E, principalmente, após Henry Deacon (ex-físico que
trabalhava em pesquisas com Alta Energia no Lawrence Livermore Laboratory das
Forças Armadas dos EUA e atualmente trabalhando em Divisões Espaciais da
Motorola GEG e consultor em projetos da Marinha dos EUA) afirmar em uma
entrevista que o filme “Wavelength” teria sido baseado em um incidente real de
queda de OVNI e aprisionamento de tripulantes do aparelho em laboratórios
subterrâneos em um lugar chamado Hunter Liggett na Califórnia: “muitas das
testemunhas morreram no Vietnã e outras foram assassinadas. Talvez eu seja a
única testemunha do que aconteceu. O resto da história é um sci-fi dos anos 80
chamado “Wavelength”. Eu nunca tinha ouvido falar nele até vê-lo anos depois no
Arizona. O filme descreve o incidente de forma clara e exata, incluindo a
utilização de uma base abandonada no Sul da Califórnia. Quem fez esse filme
estava lá ou conheceu alguém que esteve lá” (“Henry Deacon – All Interviews”,
Project Camelot).
Mike Gray, diretor e autor do roteiro do filme,
nega isso. Mas coincidências significativas de eventos que cercaram a produção
do filme e mesmo muitos estranhos detalhes de locação do filme apontam, se não
para um diretor esquivo, pelo menos para o exemplo de um filme sincromístico.

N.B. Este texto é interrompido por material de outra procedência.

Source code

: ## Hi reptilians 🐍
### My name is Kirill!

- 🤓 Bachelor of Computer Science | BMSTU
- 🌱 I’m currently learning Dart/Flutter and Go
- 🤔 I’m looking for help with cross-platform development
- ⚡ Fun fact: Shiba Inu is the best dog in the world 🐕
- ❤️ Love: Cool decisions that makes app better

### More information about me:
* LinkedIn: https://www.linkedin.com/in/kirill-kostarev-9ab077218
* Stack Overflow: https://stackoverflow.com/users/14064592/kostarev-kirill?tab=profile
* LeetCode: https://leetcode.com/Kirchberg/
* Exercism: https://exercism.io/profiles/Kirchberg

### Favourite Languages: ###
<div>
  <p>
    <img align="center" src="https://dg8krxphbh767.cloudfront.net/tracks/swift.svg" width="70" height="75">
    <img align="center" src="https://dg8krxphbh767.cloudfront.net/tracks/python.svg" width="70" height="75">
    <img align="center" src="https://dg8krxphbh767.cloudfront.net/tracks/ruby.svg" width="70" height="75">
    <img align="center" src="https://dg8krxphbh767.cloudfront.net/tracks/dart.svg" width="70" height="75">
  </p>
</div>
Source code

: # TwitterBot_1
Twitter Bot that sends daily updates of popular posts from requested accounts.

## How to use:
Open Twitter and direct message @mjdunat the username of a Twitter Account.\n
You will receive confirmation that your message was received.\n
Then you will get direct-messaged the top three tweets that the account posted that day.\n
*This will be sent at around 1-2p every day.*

Em outras palavras, “Wavelength” seria um daqueles filmes que concretizam por
meio de som e imagens o zeitgeist ou
“formas-pensamento” de um determinado momento ou época.
O filme
“Wavelength” pode ser considerado um sombrio e
raivoso filme feito em estilo semidocumentário. Na época os críticos associaram-no
à onda de filmes sobre seres alienígenas como “Contatos Imediatos” e “ET”.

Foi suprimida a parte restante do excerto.